[Data entries]
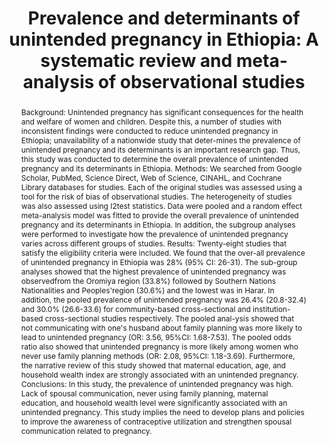 ---
title: "Prevalence and determinants of unintended pregnancy in Ethiopia: A systematic review and meta-analysis of observational studies"
publishDate: 2020-04-12
authors: ["Muluneh Alene", "Leltework Yismaw", "Yebelay Berelie", "Bekalu Kassie", "Reta Yeshambe","Moges Agazhe Assemie" ]

author_notes:
- "That's me!"
publication_types: ["3"]
abstract: "Background: Unintended pregnancy has significant consequences for the health and welfare of women and children. Despite this, a number of studies with inconsistent findings were conducted to reduce unintended pregnancy in Ethiopia; unavailability of a nationwide study that deter-mines the prevalence of unintended pregnancy and its determinants is an important research gap. Thus, this study was conducted to determine the overall prevalence of unintended pregnancy and its determinants in Ethiopia. Methods: We searched from Google Scholar, PubMed, Science Direct, Web of Science, CINAHL, and Cochrane Library databases for studies. Each of the original studies was assessed using a tool for the risk of bias of observational studies. The heterogeneity of studies was also assessed using I2test statistics. Data were pooled and a random effect meta-analysis model was fitted to provide the overall prevalence of unintended pregnancy and its determinants in Ethiopia. In addition, the subgroup analyses were performed to investigate how the prevalence of unintended pregnancy varies across different groups of studies. Results: Twenty-eight studies that satisfy the eligibility criteria were included. We found that the over-all prevalence of unintended pregnancy in Ethiopia was 28% (95% CI: 26-31). The sub-group analyses showed that the highest prevalence of unintended pregnancy was observedfrom the Oromiya region (33.8%) followed by Southern Nations Nationalities and Peoples'region (30.6%) and the lowest was in Harar. In addition, the pooled prevalence of unintended pregnancy was 26.4% (20.8-32.4) and 30.0% (26.6-33.6) for community-based cross-sectional and institution-based cross-sectional studies respectively. The pooled anal-ysis showed that not communicating with one's husband about family planning was more likely to lead to unintended pregnancy (OR: 3.56, 95%CI: 1.68-7.53). The pooled odds ratio also showed that unintended pregnancy is more likely among women who never use family planning methods (OR: 2.08, 95%CI: 1.18-3.69). Furthermore, the narrative review of this study showed that maternal education, age, and household wealth index are strongly associated with an unintended pregnancy. Conclusions: In this study, the prevalence of unintended pregnancy was high. Lack of spousal communication, never using family planning, maternal education, and household wealth level were significantly associated with an unintended pregnancy. This study implies the need to develop plans and policies to improve the awareness of contraceptive utilization and strengthen spousal communication related to pregnancy."
featured: false
publication: "*PLOS ONE*"
links:
  - icon_pack: ai
    icon: open-access
    name: Open Access Version
    url: 'https://doi.org/10.1371/journal.pone.0231012'
  
---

# WHAT THIS TASK INVOLVES
If the data includes images, skip them and copy every line exactly.

# SOLUTION TO THE EXERCISE
 ---
title: "Prevalence and determinants of unintended pregnancy in Ethiopia: A systematic review and meta-analysis of observational studies"
publishDate: 2020-04-12
authors: ["Muluneh Alene", "Leltework Yismaw", "Yebelay Berelie", "Bekalu Kassie", "Reta Yeshambe","Moges Agazhe Assemie" ]

author_notes:
- "That's me!"
publication_types: ["3"]
abstract: "Background: Unintended pregnancy has significant consequences for the health and welfare of women and children. Despite this, a number of studies with inconsistent findings were conducted to reduce unintended pregnancy in Ethiopia; unavailability of a nationwide study that deter-mines the prevalence of unintended pregnancy and its determinants is an important research gap. Thus, this study was conducted to determine the overall prevalence of unintended pregnancy and its determinants in Ethiopia. Methods: We searched from Google Scholar, PubMed, Science Direct, Web of Science, CINAHL, and Cochrane Library databases for studies. Each of the original studies was assessed using a tool for the risk of bias of observational studies. The heterogeneity of studies was also assessed using I2test statistics. Data were pooled and a random effect meta-analysis model was fitted to provide the overall prevalence of unintended pregnancy and its determinants in Ethiopia. In addition, the subgroup analyses were performed to investigate how the prevalence of unintended pregnancy varies across different groups of studies. Results: Twenty-eight studies that satisfy the eligibility criteria were included. We found that the over-all prevalence of unintended pregnancy in Ethiopia was 28% (95% CI: 26-31). The sub-group analyses showed that the highest prevalence of unintended pregnancy was observedfrom the Oromiya region (33.8%) followed by Southern Nations Nationalities and Peoples'region (30.6%) and the lowest was in Harar. In addition, the pooled prevalence of unintended pregnancy was 26.4% (20.8-32.4) and 30.0% (26.6-33.6) for community-based cross-sectional and institution-based cross-sectional studies respectively. The pooled anal-ysis showed that not communicating with one's husband about family planning was more likely to lead to unintended pregnancy (OR: 3.56, 95%CI: 1.68-7.53). The pooled odds ratio also showed that unintended pregnancy is more likely among women who never use family planning methods (OR: 2.08, 95%CI: 1.18-3.69). Furthermore, the narrative review of this study showed that maternal education, age, and household wealth index are strongly associated with an unintended pregnancy. Conclusions: In this study, the prevalence of unintended pregnancy was high. Lack of spousal communication, never using family planning, maternal education, and household wealth level were significantly associated with an unintended pregnancy. This study implies the need to develop plans and policies to improve the awareness of contraceptive utilization and strengthen spousal communication related to pregnancy."
featured: false
publication: "*PLOS ONE*"
links:
  - icon_pack: ai
    icon: open-access
    name: Open Access Version
    url: 'https://doi.org/10.1371/journal.pone.0231012'
  
---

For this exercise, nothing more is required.